Lesson 2: Psychosocial Causes of Abnormal Behaviour

Peers

As with familial relationships, peer relationships can be both healthy and unhealthy. Young children need to learn about give-and-take, empathy, kindness, and assertiveness with others. These are difficult concepts for adults to understand, so it is unreasonable to expect children to develop perfect peer relationship skills readily. Much trial and error will occur. Adult support is vital during this period of development. Some detrimental experiences that a child may face are school yard bullying and prejudice due to economic status, race, religious beliefs, gender, sexual orientation, physical characteristics, dress, or place of origin. Problems such as lowered self-confidence and self–esteem are often the result of negative childhood experiences.

bullying traits

workplace bullyBullying is not confined to childhood. Many adults experience the negative effects of bullying in the workplace. Please review the following article (Chris Morris, 2004).

Workplace bullying strikes chord in many, researcher finds

“Bullying targets usually good performers who react by quitting.” For fed-up nurses at one New Brunswick hospital, “code pink” is their unique way of coping with the scourge of the bully boss. The nurses could no longer stand the vile temper and bad language directed at them by one particularly belligerent physician, but hospital administrators were not sympathetic.

“They came up with a solution on their own to curb his behavior,” said Marilyn Noble, a Fredericton-based researcher in workplace bullying,

“When he is on a rant, they call a code pink. Any nurse who can spare the time comes and stands in a circle as a silent observer and watches him. The impact is he looks up, realizes there are witnesses who might report him and he shuts down.”

“If I talk to 100 people in social situations and I say I’m working on workplace bullying, there might be two people who look at me like I’ve got three heads, and there would be 98 who would grab me by the arm and say, “Have I got a story for you,’” she said.

It’s a major safety issue, she said “Once in a while, we see people driven to such extremes they may lash out at the company, not only in the form of a lawsuit, but violently.”

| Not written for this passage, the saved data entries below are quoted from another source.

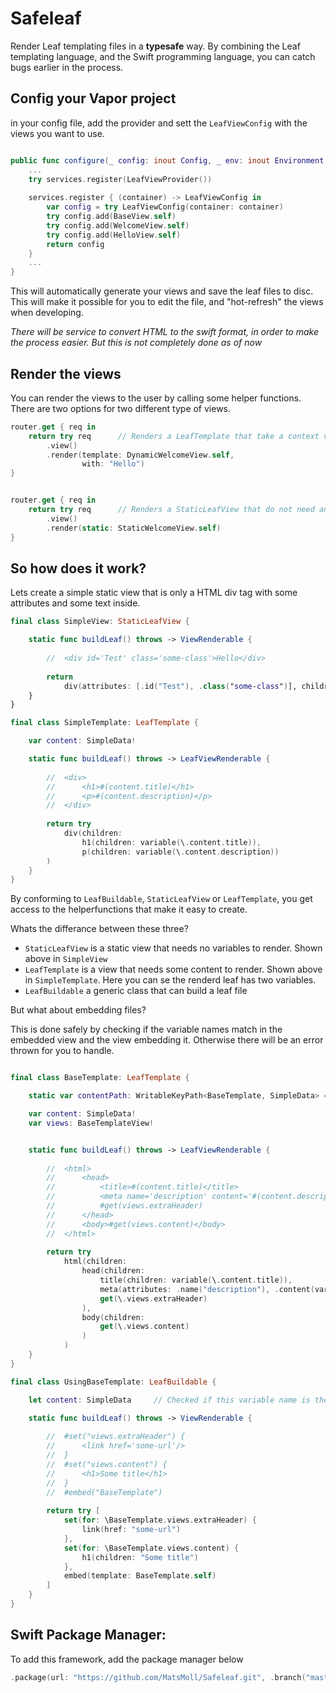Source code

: # Safeleaf

Render Leaf templating files in a **typesafe** way.
By combining the Leaf templating language, and the Swift programming language, you can catch bugs earlier in the process. 

## Config your Vapor project

in your config file, add the provider and sett the `LeafViewConfig` with the views you want to use.
```swift

public func configure(_ config: inout Config, _ env: inout Environment, _ services: inout Services) throws {
    ...
    try services.register(LeafViewProvider())
    
    services.register { (container) -> LeafViewConfig in
        var config = try LeafViewConfig(container: container)
        try config.add(BaseView.self)
        try config.add(WelcomeView.self)
        try config.add(HelloView.self)
        return config
    }
    ...
}
```

This will automatically generate your views and save the leaf files to disc. This will make it possible for you to edit the file, and "hot-refresh" the views when developing.

*There will be service to convert HTML to the swift format, in order to make the process easier. But this is not completely done as of now*

## Render the views

You can render the views to the user by calling some helper functions. There are two options for two different type of views.

```swift
router.get { req in
    return try req      // Renders a LeafTemplate that take a context variable
        .view()
        .render(template: DynamicWelcomeView.self, 
                with: "Hello")
}


router.get { req in
    return try req      // Renders a StaticLeafView that do not need any context
        .view()
        .render(static: StaticWelcomeView.self)
}
```

## So how does it work?

Lets create a simple static view that is only a HTML div tag with some attributes and some text inside.

```swift
final class SimpleView: StaticLeafView {

    static func buildLeaf() throws -> ViewRenderable {
    
        //  <div id='Test' class='some-class'>Hello</div>
        
        return
            div(attributes: [.id("Test"), .class("some-class")], children: "Hello")
    }
}

final class SimpleTemplate: LeafTemplate {

    var content: SimpleData!

    static func buildLeaf() throws -> LeafViewRenderable { 
    
        //  <div>
        //      <h1>#(content.title)</h1>
        //      <p>#(content.description)</p>
        //  </div>
        
        return try
            div(children:
                h1(children: variable(\.content.title)),
                p(children: variable(\.content.description))
        )
    }
}
```

By conforming to `LeafBuildable`, `StaticLeafView` or `LeafTemplate`, you get access to the helperfunctions that make it easy to create.

Whats the differance between these three?

- `StaticLeafView` is a static view that needs no variables to render. Shown above in `SimpleView`
- `LeafTemplate` is a view that needs some content to render. Shown above in `SimpleTemplate`. Here you can se the renderd leaf has two variables.
- `LeafBuildable` a generic class that can build a leaf file

But what about embedding files?

This is done safely by checking if the variable names match in the embedded view and the view embedding it. Otherwise there will be an error thrown for you to handle.

```swift

final class BaseTemplate: LeafTemplate {

    static var contentPath: WritableKeyPath<BaseTemplate, SimpleData> = \.content

    var content: SimpleData!
    var views: BaseTemplateView!


    static func buildLeaf() throws -> LeafViewRenderable { 
    
        //  <html>
        //      <head>
        //          <title>#(content.title)</title>
        //          <meta name='description' content='#(content.description)'/>
        //          #get(views.extraHeader)
        //      </head>
        //      <body>#get(views.content)</body>
        //  </html>
    
        return try  
            html(children:
                head(children:
                    title(children: variable(\.content.title)),
                    meta(attributes: .name("description"), .content(variable(\.content.description))),
                    get(\.views.extraHeader)
                ),
                body(children:
                    get(\.views.content)
                )
            )
    }
}

final class UsingBaseTemplate: LeafBuildable {

    let content: SimpleData     // Checked if this variable name is the same as BaseTemplate.content

    static func buildLeaf() throws -> ViewRenderable {
    
        //  #set("views.extraHeader") {
        //      <link href='some-url'/>
        //  }
        //  #set("views.content") {
        //      <h1>Some title</h1>
        //  }
        //  #embed("BaseTemplate")
    
        return try [
            set(for: \BaseTemplate.views.extraHeader) {
                link(href: "some-url")
            },
            set(for: \BaseTemplate.views.content) {
                h1(children: "Some title")
            },
            embed(template: BaseTemplate.self)
        ]
    }
}
```


## Swift Package Manager:

To add this framework, add the package manager below

```swift
.package(url: "https://github.com/MatsMoll/Safeleaf.git", .branch("master")),
```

workplace bullyWorkplace bullies—people who target workers for intimidation, belittlement and humiliation—are themselves are becoming the targets of individuals and groups promoting respectful and safe workplaces in Canada. Noble, one of two researchers studying workplace bullying at the Muriel McQueen Fergusson Centre for Family Violence Research in Fredricton, says she has been besieged by people with stories to tell about bullies in their offices. Heather Gray of Edmonton, president and CEO of the consulting firm Threat Assessment and Management Associates Inc., said there’s much more at stake in controlling bullying than simply keeping workers happy and productive.

Gray points to the case of OC Transpo in Ottawa, where four employees were fatally shot in April 1999 by Pierre Lebrun, who then took his own life. Lebrun had been teased and tormented for years by his co-workers at OC, but the company had never addressed the bullying problem.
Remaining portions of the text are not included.